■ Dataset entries

*-*-*

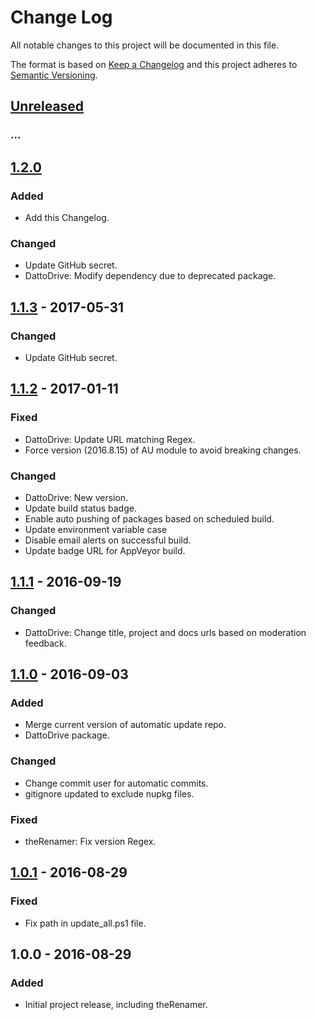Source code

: # Change Log
All notable changes to this project will be documented in this file.

The format is based on [Keep a Changelog](http://keepachangelog.com/)
and this project adheres to [Semantic Versioning](http://semver.org/).

## [Unreleased]
### ...

## [1.2.0]
### Added
- Add this Changelog.

### Changed
- Update GitHub secret.
- DattoDrive: Modify dependency due to deprecated package.

## [1.1.3] - 2017-05-31
### Changed
- Update GitHub secret.

## [1.1.2] - 2017-01-11
### Fixed
- DattoDrive: Update URL matching Regex.
- Force version (2016.8.15) of AU module to avoid breaking changes.

### Changed
- DattoDrive: New version.
- Update build status badge.
- Enable auto pushing of packages based on scheduled build.
- Update environment variable case
- Disable email alerts on successful build.
- Update badge URL for AppVeyor build.

## [1.1.1] - 2016-09-19
### Changed
- DattoDrive: Change title, project and docs urls based on moderation feedback.

## [1.1.0] - 2016-09-03
### Added
- Merge current version of automatic update repo.
- DattoDrive package.

### Changed
- Change commit user for automatic commits.
- gitignore updated to exclude nupkg files.

### Fixed
- theRenamer: Fix version Regex.

## [1.0.1] - 2016-08-29
### Fixed
- Fix path in update_all.ps1 file.

## 1.0.0 - 2016-08-29
### Added
- Initial project release, including theRenamer.

[Unreleased]: https://github.com/danstis/chocolatey-packages/compare/v1.2.0...HEAD
[1.2.0]: https://github.com/danstis/chocolatey-packages/compare/v1.1.3...v1.2.0
[1.1.3]: https://github.com/danstis/chocolatey-packages/compare/v1.1.2...v1.1.3
[1.1.2]: https://github.com/danstis/chocolatey-packages/compare/v1.1.1...v1.1.2
[1.1.1]: https://github.com/danstis/chocolatey-packages/compare/v1.1.0...v1.1.1
[1.1.0]: https://github.com/danstis/chocolatey-packages/compare/v1.0.1...v1.1.0
[1.0.1]: https://github.com/danstis/chocolatey-packages/compare/v1.0.0...v1.0.1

*-*-*

■ The problem
Please set down only the lines from the first line of the records above through the line that has "- Update badge URL for AppVeyor build.", exactly, and not the pictures.

■ Answer for this exercise
Source code

: # Change Log
All notable changes to this project will be documented in this file.

The format is based on [Keep a Changelog](http://keepachangelog.com/)
and this project adheres to [Semantic Versioning](http://semver.org/).

## [Unreleased]
### ...

## [1.2.0]
### Added
- Add this Changelog.

### Changed
- Update GitHub secret.
- DattoDrive: Modify dependency due to deprecated package.

## [1.1.3] - 2017-05-31
### Changed
- Update GitHub secret.

## [1.1.2] - 2017-01-11
### Fixed
- DattoDrive: Update URL matching Regex.
- Force version (2016.8.15) of AU module to avoid breaking changes.

### Changed
- DattoDrive: New version.
- Update build status badge.
- Enable auto pushing of packages based on scheduled build.
- Update environment variable case
- Disable email alerts on successful build.
- Update badge URL for AppVeyor build.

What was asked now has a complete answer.